--- SOURCE MATERIAL Enclosed Below ---

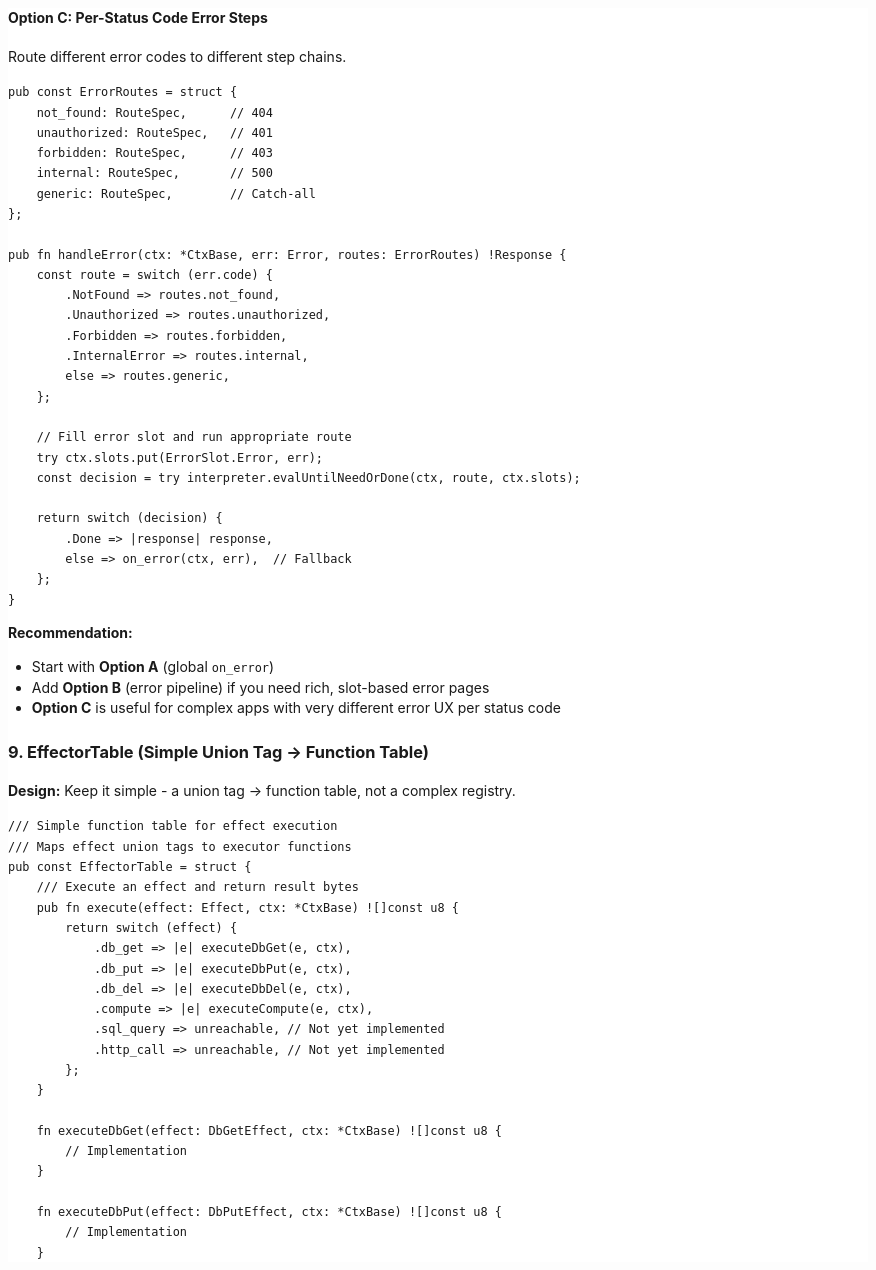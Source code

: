 #### Option C: Per-Status Code Error Steps

Route different error codes to different step chains.

```zig
pub const ErrorRoutes = struct {
    not_found: RouteSpec,      // 404
    unauthorized: RouteSpec,   // 401
    forbidden: RouteSpec,      // 403
    internal: RouteSpec,       // 500
    generic: RouteSpec,        // Catch-all
};

pub fn handleError(ctx: *CtxBase, err: Error, routes: ErrorRoutes) !Response {
    const route = switch (err.code) {
        .NotFound => routes.not_found,
        .Unauthorized => routes.unauthorized,
        .Forbidden => routes.forbidden,
        .InternalError => routes.internal,
        else => routes.generic,
    };

    // Fill error slot and run appropriate route
    try ctx.slots.put(ErrorSlot.Error, err);
    const decision = try interpreter.evalUntilNeedOrDone(ctx, route, ctx.slots);

    return switch (decision) {
        .Done => |response| response,
        else => on_error(ctx, err),  // Fallback
    };
}
```

**Recommendation:**
- Start with **Option A** (global `on_error`)
- Add **Option B** (error pipeline) if you need rich, slot-based error pages
- **Option C** is useful for complex apps with very different error UX per status code

### 9. EffectorTable (Simple Union Tag → Function Table)

**Design:** Keep it simple - a union tag → function table, not a complex registry.

```zig
/// Simple function table for effect execution
/// Maps effect union tags to executor functions
pub const EffectorTable = struct {
    /// Execute an effect and return result bytes
    pub fn execute(effect: Effect, ctx: *CtxBase) ![]const u8 {
        return switch (effect) {
            .db_get => |e| executeDbGet(e, ctx),
            .db_put => |e| executeDbPut(e, ctx),
            .db_del => |e| executeDbDel(e, ctx),
            .compute => |e| executeCompute(e, ctx),
            .sql_query => unreachable, // Not yet implemented
            .http_call => unreachable, // Not yet implemented
        };
    }

    fn executeDbGet(effect: DbGetEffect, ctx: *CtxBase) ![]const u8 {
        // Implementation
    }

    fn executeDbPut(effect: DbPutEffect, ctx: *CtxBase) ![]const u8 {
        // Implementation
    }

```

--- End of Enclosed SOURCE MATERIAL ---

**WHAT TO DO**
Please copy all lines of the listing in which the string "unauthorized" occurs.

**THE ANSWER**
    unauthorized: RouteSpec,   // 401
        .Unauthorized => routes.unauthorized,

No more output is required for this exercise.